→ Material for the task
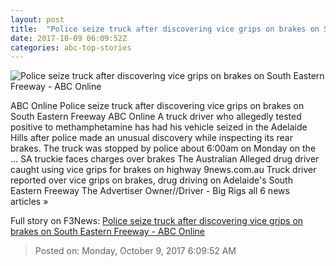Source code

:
 ```yaml
---
layout: post
title:  "Police seize truck after discovering vice grips on brakes on South Eastern Freeway - ABC Online"
date: 2017-10-09 06:09:52Z
categories: abc-top-stories
---
```


![Police seize truck after discovering vice grips on brakes on South Eastern Freeway - ABC Online](http://www.abc.net.au/news/image/9030318-1x1-700x700.jpg)

ABC Online Police seize truck after discovering vice grips on brakes on South Eastern Freeway ABC Online A truck driver who allegedly tested positive to methamphetamine has had his vehicle seized in the Adelaide Hills after police made an unusual discovery while inspecting its rear brakes. The truck was stopped by police about 6:00am on Monday on the ... SA truckie faces charges over brakes The Australian Alleged drug driver caught using vice grips for brakes on highway 9news.com.au Truck driver reported over vice grips on brakes, drug driving on Adelaide's South Eastern Freeway The Advertiser Owner//Driver - Big Rigs all 6 news articles »


Full story on F3News: [Police seize truck after discovering vice grips on brakes on South Eastern Freeway - ABC Online](http://www.f3nws.com/n/FkPgrD)

> Posted on: Monday, October 9, 2017 6:09:52 AM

→ What this task involves
Return, word for word, the lines from the one containing "ABC Online Police" through the end of the data above, both ends included, and nothing else.

→ Solution to this task
ABC Online Police seize truck after discovering vice grips on brakes on South Eastern Freeway ABC Online A truck driver who allegedly tested positive to methamphetamine has had his vehicle seized in the Adelaide Hills after police made an unusual discovery while inspecting its rear brakes. The truck was stopped by police about 6:00am on Monday on the ... SA truckie faces charges over brakes The Australian Alleged drug driver caught using vice grips for brakes on highway 9news.com.au Truck driver reported over vice grips on brakes, drug driving on Adelaide's South Eastern Freeway The Advertiser Owner//Driver - Big Rigs all 6 news articles »


Full story on F3News: [Police seize truck after discovering vice grips on brakes on South Eastern Freeway - ABC Online](http://www.f3nws.com/n/FkPgrD)

> Posted on: Monday, October 9, 2017 6:09:52 AM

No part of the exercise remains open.